For users who are running EMHASS with methods other than EMHASS-Add-on, secret parameters can be passed with the use of environment variables. (instead of secrets_emhass.yaml)

Some environment variables include: TIME_ZONE, LAT, LON, ALT, EMHASS_URL, EMHASS_KEY

Note: As of writing, EMHASS will override ENV secret parameters if the file is present.

For more information on passing arguments and environment variables using docker, have a look at some examples from EMHASS Development section.

EMHASS-Add-on (Emhass Add-on)#

By default, the URL and KEY parameters have been set to empty/blank in the Home Assistant configuration page for EMHASS addon. This results in EMHASS calling its Local Supervisor API to gain access.
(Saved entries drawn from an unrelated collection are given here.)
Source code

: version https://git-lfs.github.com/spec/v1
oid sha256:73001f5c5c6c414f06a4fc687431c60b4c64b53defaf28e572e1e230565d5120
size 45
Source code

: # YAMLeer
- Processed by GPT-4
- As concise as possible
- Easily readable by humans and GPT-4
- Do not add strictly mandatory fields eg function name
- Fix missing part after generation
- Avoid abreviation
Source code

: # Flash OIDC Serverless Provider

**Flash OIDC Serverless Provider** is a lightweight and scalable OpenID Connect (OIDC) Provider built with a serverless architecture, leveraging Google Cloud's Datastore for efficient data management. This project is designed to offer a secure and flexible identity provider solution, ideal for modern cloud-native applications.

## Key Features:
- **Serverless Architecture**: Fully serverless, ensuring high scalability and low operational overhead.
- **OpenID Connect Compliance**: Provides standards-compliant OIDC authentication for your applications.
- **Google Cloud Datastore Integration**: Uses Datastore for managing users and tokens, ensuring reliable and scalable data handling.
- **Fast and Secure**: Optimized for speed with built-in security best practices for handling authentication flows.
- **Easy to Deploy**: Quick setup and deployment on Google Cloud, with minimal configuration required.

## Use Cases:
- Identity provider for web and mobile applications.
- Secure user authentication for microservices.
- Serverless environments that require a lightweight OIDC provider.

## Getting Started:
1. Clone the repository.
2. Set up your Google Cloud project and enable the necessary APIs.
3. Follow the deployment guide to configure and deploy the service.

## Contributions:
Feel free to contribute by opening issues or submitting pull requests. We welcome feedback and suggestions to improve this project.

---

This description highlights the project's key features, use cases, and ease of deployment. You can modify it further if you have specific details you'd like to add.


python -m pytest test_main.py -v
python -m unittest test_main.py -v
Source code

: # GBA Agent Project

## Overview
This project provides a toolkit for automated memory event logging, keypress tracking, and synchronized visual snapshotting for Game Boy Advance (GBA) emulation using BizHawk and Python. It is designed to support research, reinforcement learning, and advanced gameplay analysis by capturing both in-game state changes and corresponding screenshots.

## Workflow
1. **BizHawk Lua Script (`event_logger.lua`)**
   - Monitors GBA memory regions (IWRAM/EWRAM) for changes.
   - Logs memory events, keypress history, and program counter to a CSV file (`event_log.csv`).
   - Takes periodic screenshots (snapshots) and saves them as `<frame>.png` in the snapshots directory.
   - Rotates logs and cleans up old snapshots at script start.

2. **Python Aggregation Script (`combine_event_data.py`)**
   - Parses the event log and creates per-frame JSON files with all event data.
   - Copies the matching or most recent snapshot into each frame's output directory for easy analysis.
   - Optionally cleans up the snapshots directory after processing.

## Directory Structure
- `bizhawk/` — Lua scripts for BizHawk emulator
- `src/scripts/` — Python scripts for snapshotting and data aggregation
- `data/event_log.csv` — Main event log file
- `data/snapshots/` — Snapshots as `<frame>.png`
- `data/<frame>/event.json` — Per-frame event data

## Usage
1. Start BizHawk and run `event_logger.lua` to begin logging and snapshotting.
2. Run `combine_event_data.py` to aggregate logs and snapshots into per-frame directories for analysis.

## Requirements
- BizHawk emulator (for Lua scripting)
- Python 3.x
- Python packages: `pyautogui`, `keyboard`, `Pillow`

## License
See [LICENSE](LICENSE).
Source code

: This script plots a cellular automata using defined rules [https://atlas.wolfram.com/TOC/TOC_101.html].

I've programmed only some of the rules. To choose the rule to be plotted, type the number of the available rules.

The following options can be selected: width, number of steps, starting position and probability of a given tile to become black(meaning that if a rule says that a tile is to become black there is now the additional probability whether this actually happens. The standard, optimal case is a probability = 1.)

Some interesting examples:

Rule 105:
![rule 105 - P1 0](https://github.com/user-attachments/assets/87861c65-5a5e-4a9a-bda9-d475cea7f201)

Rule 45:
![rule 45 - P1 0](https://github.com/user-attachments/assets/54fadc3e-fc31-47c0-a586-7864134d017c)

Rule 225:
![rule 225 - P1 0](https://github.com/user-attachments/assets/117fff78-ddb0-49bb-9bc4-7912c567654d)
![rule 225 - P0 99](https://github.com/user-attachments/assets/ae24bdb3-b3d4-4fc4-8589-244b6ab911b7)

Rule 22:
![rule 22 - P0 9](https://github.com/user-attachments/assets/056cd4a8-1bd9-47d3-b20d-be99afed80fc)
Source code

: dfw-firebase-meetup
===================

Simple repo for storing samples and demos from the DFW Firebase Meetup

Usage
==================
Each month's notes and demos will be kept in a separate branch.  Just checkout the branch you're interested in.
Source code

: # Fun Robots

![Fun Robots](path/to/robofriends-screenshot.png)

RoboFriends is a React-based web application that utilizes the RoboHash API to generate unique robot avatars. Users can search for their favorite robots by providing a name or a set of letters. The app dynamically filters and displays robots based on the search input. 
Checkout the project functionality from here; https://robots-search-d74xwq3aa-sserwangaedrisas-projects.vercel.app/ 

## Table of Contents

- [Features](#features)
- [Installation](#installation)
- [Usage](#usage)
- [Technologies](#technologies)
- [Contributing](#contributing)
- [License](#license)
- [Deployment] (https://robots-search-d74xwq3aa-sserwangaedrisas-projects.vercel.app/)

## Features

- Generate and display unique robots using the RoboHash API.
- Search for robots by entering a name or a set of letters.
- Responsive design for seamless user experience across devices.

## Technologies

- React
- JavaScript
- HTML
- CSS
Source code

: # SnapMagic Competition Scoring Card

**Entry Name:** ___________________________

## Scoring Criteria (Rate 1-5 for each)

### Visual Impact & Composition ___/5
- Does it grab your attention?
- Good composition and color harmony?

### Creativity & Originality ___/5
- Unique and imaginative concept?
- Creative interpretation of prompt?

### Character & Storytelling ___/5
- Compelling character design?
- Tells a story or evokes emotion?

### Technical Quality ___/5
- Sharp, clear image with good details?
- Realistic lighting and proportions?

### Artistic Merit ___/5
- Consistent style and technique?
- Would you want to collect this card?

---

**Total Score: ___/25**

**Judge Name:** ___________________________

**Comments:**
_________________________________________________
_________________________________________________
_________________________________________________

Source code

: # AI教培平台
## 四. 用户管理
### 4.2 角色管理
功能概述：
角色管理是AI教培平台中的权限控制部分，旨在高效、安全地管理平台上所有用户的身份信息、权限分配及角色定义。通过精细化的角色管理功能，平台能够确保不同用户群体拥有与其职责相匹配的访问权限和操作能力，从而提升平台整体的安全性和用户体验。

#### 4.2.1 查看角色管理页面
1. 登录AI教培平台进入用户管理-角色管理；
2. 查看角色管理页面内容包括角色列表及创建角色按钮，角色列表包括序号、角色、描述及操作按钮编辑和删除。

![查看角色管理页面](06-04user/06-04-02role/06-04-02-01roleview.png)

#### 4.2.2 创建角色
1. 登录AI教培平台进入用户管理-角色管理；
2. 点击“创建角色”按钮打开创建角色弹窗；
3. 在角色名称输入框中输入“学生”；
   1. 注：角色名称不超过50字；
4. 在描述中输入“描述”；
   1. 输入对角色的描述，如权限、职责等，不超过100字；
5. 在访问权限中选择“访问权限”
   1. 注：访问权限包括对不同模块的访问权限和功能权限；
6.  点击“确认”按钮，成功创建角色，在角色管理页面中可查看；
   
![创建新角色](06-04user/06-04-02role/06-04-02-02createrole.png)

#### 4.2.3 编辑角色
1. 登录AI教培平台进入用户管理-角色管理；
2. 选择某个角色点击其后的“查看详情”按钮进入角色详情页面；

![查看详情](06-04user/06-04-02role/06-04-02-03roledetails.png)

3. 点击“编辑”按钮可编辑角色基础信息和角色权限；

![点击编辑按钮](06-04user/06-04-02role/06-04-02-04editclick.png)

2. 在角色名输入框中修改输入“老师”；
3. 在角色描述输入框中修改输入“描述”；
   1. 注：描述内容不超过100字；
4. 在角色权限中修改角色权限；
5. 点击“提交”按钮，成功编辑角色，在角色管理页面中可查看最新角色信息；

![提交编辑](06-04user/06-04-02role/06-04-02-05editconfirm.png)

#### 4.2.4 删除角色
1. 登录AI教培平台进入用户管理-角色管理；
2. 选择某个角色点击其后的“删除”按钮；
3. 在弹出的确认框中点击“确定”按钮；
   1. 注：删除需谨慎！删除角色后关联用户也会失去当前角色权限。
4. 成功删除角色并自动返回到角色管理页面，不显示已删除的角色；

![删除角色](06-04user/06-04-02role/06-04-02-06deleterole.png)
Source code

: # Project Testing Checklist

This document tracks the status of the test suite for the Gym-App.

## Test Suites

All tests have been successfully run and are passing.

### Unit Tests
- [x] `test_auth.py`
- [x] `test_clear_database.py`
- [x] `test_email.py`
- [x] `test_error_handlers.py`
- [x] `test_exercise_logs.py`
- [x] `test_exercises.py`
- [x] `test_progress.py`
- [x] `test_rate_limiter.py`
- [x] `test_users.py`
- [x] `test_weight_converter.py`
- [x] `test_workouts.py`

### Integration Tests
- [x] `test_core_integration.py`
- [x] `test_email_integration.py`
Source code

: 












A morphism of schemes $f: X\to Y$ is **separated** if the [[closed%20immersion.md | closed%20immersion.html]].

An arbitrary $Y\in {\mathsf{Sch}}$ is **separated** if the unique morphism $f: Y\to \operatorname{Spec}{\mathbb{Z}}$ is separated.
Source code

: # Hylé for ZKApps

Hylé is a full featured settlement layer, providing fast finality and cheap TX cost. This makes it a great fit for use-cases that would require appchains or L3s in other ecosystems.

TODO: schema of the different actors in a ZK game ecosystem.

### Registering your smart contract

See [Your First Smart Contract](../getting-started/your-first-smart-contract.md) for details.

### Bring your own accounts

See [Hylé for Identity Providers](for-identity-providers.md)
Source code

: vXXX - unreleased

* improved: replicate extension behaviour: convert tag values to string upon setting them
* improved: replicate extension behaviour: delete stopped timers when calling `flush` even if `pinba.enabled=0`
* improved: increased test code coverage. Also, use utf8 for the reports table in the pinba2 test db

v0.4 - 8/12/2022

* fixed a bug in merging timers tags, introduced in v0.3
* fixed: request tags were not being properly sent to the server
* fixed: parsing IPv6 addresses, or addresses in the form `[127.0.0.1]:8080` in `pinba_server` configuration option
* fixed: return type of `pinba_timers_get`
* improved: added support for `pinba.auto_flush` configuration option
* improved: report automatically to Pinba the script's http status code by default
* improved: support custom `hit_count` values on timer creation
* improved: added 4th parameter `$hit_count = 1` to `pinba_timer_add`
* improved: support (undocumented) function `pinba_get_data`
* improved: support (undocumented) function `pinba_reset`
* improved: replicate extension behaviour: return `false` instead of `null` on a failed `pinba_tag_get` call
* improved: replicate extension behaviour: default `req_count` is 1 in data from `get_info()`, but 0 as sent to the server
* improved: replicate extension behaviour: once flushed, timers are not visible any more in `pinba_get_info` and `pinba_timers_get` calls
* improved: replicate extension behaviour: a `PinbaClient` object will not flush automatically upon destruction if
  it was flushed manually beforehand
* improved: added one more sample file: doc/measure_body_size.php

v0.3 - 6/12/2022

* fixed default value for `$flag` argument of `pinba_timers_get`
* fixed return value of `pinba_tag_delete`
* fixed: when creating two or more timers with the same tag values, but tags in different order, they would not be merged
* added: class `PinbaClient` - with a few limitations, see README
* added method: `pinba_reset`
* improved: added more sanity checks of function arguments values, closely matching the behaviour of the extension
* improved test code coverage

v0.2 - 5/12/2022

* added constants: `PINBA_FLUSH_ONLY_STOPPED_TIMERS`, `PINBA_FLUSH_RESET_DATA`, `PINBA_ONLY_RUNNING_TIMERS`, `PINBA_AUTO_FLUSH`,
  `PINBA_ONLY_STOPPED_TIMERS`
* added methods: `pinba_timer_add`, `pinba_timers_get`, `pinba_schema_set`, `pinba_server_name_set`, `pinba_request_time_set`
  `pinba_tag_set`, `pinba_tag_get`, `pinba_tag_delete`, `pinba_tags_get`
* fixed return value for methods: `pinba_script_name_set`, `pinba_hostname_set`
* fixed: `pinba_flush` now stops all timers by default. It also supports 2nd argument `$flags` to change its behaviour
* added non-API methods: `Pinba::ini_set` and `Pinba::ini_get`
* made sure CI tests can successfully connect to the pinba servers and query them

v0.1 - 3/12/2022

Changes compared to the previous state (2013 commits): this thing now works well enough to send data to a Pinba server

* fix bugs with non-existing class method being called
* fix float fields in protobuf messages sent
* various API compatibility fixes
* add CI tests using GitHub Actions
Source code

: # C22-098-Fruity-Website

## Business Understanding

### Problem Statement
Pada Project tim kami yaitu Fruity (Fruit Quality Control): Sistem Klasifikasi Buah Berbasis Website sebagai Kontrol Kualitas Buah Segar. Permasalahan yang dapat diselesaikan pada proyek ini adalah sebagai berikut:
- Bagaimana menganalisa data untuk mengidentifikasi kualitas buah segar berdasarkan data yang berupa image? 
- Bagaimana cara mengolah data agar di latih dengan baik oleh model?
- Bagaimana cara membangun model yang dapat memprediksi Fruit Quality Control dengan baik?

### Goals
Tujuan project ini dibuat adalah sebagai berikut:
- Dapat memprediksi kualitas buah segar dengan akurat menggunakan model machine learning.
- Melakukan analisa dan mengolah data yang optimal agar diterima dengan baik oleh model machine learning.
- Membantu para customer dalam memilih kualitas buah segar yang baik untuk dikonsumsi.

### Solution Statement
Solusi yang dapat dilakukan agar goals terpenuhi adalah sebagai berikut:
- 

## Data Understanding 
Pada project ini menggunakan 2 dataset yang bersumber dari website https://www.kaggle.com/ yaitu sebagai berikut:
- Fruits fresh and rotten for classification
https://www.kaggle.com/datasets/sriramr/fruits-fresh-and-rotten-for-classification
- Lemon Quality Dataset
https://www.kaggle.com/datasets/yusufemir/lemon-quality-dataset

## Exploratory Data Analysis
This is the easiest method, as there is no user input necessary.

However, if you wish to receive/send sensor data to a different Home Assistant environment, set url and key values in the hass_url & long_lived_token hidden parameters on the Home Assistant EMHASS addon configuration page. (E.g. http://localhost:8123/hassio/addon/emhass/config)

  • hass_url example: https://192.168.1.2:8123/

  • long_lived_token generated from the Long-lived access tokens section in your user profile settings

Secret Parameters such as: solcast_api_key, solcast_rooftop_id and solar_forecast_kwp (used by their respective weather_forecast_method parameter values), can also be set via hidden parameters in the addon configuration page.

Secret Parameters such as: time_zone, lon, lat and alt are also automatically passed in via the Home Assistants Supervisor API. (Values set in the Home Assistants config/general page)
Note: Local currency could also be obtained via the Home Assistant environment, however as of writing, this functionality has not yet been developed.